**TASK TO CARRY OUT**
The only acceptable output is every entry, printed exactly.

**INPUT RECORDS**
<<<<

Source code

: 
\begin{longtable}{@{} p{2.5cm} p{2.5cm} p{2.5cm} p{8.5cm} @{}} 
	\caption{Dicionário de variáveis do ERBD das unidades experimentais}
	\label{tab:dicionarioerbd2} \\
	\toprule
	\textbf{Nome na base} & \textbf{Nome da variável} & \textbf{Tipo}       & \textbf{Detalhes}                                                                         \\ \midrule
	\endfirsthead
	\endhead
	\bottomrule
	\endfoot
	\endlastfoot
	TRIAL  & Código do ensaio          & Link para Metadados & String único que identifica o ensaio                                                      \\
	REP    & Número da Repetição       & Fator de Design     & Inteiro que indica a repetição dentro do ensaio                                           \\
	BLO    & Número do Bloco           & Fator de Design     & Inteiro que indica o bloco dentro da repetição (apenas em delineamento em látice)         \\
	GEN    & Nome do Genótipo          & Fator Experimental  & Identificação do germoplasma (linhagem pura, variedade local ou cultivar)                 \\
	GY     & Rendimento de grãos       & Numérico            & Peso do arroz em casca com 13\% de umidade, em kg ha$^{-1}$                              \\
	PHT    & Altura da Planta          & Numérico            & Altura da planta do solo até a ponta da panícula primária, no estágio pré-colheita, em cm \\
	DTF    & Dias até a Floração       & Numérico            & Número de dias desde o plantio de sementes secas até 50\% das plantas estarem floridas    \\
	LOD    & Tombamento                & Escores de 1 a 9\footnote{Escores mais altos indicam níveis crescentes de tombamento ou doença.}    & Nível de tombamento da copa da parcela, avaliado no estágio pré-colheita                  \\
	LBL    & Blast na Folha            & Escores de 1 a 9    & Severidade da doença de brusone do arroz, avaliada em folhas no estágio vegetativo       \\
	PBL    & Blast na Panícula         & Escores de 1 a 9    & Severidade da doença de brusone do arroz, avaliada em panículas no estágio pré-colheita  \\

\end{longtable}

>>>>

**WRITTEN RESPONSE**
Source code

: 
\begin{longtable}{@{} p{2.5cm} p{2.5cm} p{2.5cm} p{8.5cm} @{}} 
	\caption{Dicionário de variáveis do ERBD das unidades experimentais}
	\label{tab:dicionarioerbd2} \\
	\toprule
	\textbf{Nome na base} & \textbf{Nome da variável} & \textbf{Tipo}       & \textbf{Detalhes}                                                                         \\ \midrule
	\endfirsthead
	\endhead
	\bottomrule
	\endfoot
	\endlastfoot
	TRIAL  & Código do ensaio          & Link para Metadados & String único que identifica o ensaio                                                      \\
	REP    & Número da Repetição       & Fator de Design     & Inteiro que indica a repetição dentro do ensaio                                           \\
	BLO    & Número do Bloco           & Fator de Design     & Inteiro que indica o bloco dentro da repetição (apenas em delineamento em látice)         \\
	GEN    & Nome do Genótipo          & Fator Experimental  & Identificação do germoplasma (linhagem pura, variedade local ou cultivar)                 \\
	GY     & Rendimento de grãos       & Numérico            & Peso do arroz em casca com 13\% de umidade, em kg ha$^{-1}$                              \\
	PHT    & Altura da Planta          & Numérico            & Altura da planta do solo até a ponta da panícula primária, no estágio pré-colheita, em cm \\
	DTF    & Dias até a Floração       & Numérico            & Número de dias desde o plantio de sementes secas até 50\% das plantas estarem floridas    \\
	LOD    & Tombamento                & Escores de 1 a 9\footnote{Escores mais altos indicam níveis crescentes de tombamento ou doença.}    & Nível de tombamento da copa da parcela, avaliado no estágio pré-colheita                  \\
	LBL    & Blast na Folha            & Escores de 1 a 9    & Severidade da doença de brusone do arroz, avaliada em folhas no estágio vegetativo       \\
	PBL    & Blast na Panícula         & Escores de 1 a 9    & Severidade da doença de brusone do arroz, avaliada em panículas no estágio pré-colheita  \\

\end{longtable}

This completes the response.